I don’t think there is a way to make the "" become 0 instead of missing when you read it in.

But rather than replace you can use coalesce.(df.x, 0)

3 Likes

I meant that something like


a,b,,1.0,2.0
a,b,c,,3.0

should be read as

“a”,“b”,“”,1.0,2.0
“a”,“b”,“c”,0.0,3.0

so not “” → 0.0 but
missing string → “”
missing float64 → 0.0

thanks for the hint about coalesce, i didn’t know about that function, I’ll go read up on it.

oh i see. No, there is not a way to do this. You will have to use coalesce.

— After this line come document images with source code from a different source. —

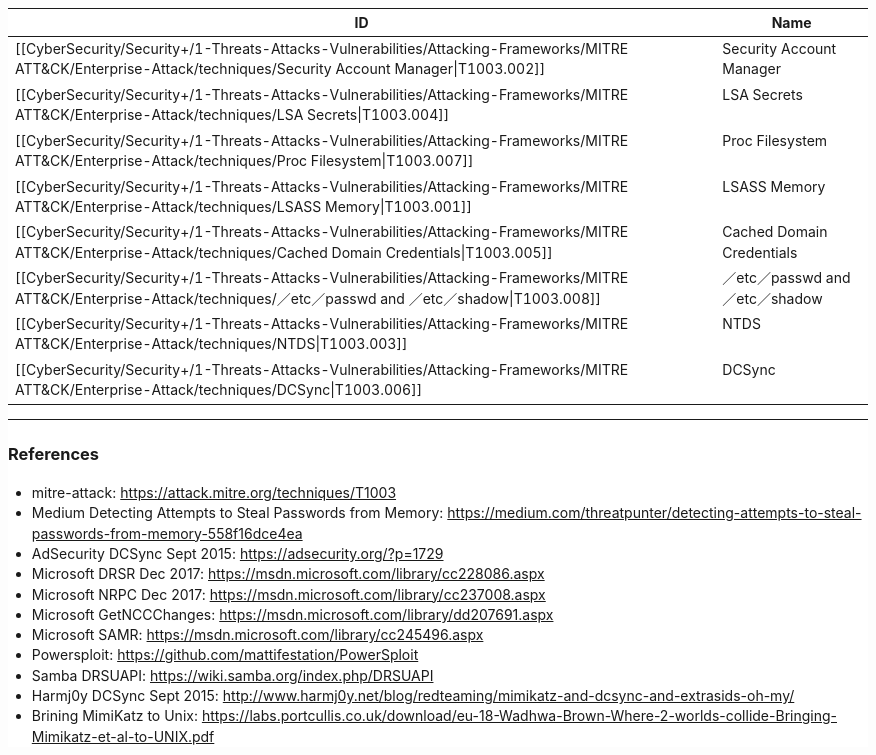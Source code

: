 | ID | Name |
| --- | --- |
| [[CyberSecurity/Security+/1-Threats-Attacks-Vulnerabilities/Attacking-Frameworks/MITRE ATT&CK/Enterprise-Attack/techniques/Security Account Manager\|T1003.002]] | Security Account Manager |
| [[CyberSecurity/Security+/1-Threats-Attacks-Vulnerabilities/Attacking-Frameworks/MITRE ATT&CK/Enterprise-Attack/techniques/LSA Secrets\|T1003.004]] | LSA Secrets |
| [[CyberSecurity/Security+/1-Threats-Attacks-Vulnerabilities/Attacking-Frameworks/MITRE ATT&CK/Enterprise-Attack/techniques/Proc Filesystem\|T1003.007]] | Proc Filesystem |
| [[CyberSecurity/Security+/1-Threats-Attacks-Vulnerabilities/Attacking-Frameworks/MITRE ATT&CK/Enterprise-Attack/techniques/LSASS Memory\|T1003.001]] | LSASS Memory |
| [[CyberSecurity/Security+/1-Threats-Attacks-Vulnerabilities/Attacking-Frameworks/MITRE ATT&CK/Enterprise-Attack/techniques/Cached Domain Credentials\|T1003.005]] | Cached Domain Credentials |
| [[CyberSecurity/Security+/1-Threats-Attacks-Vulnerabilities/Attacking-Frameworks/MITRE ATT&CK/Enterprise-Attack/techniques/／etc／passwd and ／etc／shadow\|T1003.008]] | ／etc／passwd and ／etc／shadow |
| [[CyberSecurity/Security+/1-Threats-Attacks-Vulnerabilities/Attacking-Frameworks/MITRE ATT&CK/Enterprise-Attack/techniques/NTDS\|T1003.003]] | NTDS |
| [[CyberSecurity/Security+/1-Threats-Attacks-Vulnerabilities/Attacking-Frameworks/MITRE ATT&CK/Enterprise-Attack/techniques/DCSync\|T1003.006]] | DCSync |


---
### References

- mitre-attack: https://attack.mitre.org/techniques/T1003
- Medium Detecting Attempts to Steal Passwords from Memory: https://medium.com/threatpunter/detecting-attempts-to-steal-passwords-from-memory-558f16dce4ea
- AdSecurity DCSync Sept 2015: https://adsecurity.org/?p=1729
- Microsoft DRSR Dec 2017: https://msdn.microsoft.com/library/cc228086.aspx
- Microsoft NRPC Dec 2017: https://msdn.microsoft.com/library/cc237008.aspx
- Microsoft GetNCCChanges: https://msdn.microsoft.com/library/dd207691.aspx
- Microsoft SAMR: https://msdn.microsoft.com/library/cc245496.aspx
- Powersploit: https://github.com/mattifestation/PowerSploit
- Samba DRSUAPI: https://wiki.samba.org/index.php/DRSUAPI
- Harmj0y DCSync Sept 2015: http://www.harmj0y.net/blog/redteaming/mimikatz-and-dcsync-and-extrasids-oh-my/
- Brining MimiKatz to Unix: https://labs.portcullis.co.uk/download/eu-18-Wadhwa-Brown-Where-2-worlds-collide-Bringing-Mimikatz-et-al-to-UNIX.pdf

@purplishrock, shouldn’t a proper csv file have at least empty slots for the missing data?
Example:

a,b,,1.0,2.0
a,b,c,,3.0

These would then load as missings:

julia> CSV.File(file; header=false)
2-element CSV.File{false}:
 CSV.Row: (Column1 = "a", Column2 = "b", Column3 = missing, Column4 = 1.0, Column5 = 2.0)
 CSV.Row: (Column1 = "a", Column2 = "b", Column3 = "c", Column4 = missing, Column5 = 3.0)
2 Likes

yes, that’s right. Without using “preformatted text”, the extra commas i had in my example didn’t show up. You should now see them.

So, in that case as indicated by @pdeffebach, you can use coalesce:

df = CSV.File(file; header=false) |> DataFrame
df[:,3] .= coalesce.(df[:,3], "")
df[:,4] .= coalesce.(df[:,4], 0)
julia> df
2×5 DataFrame
│ Row │ Column1 │ Column2 │ Column3 │ Column4  │ Column5 │
│     │ String  │ String  │ String? │ Float64? │ Float64 │
├─────┼─────────┼─────────┼─────────┼──────────┼─────────┤
│ 1   │ a       │ b       │         │ 1.0      │ 2.0     │
│ 2   │ a       │ b       │ c       │ 0.0      │ 3.0     │
1 Like

And if you want to change the eltype of the column to exclude Missing, just do = instead of .=, at the cost of reallocating

2 Likes

Thank you @kevbonham ! I was wondering about that.

I am sort of wondering , given that you can provide an optional arg to set the expected type in CSV, why you cannot also provide an array which is “use this value in place of missing” as an optional arg.

Yeah probably. Feel free to file an issue on github.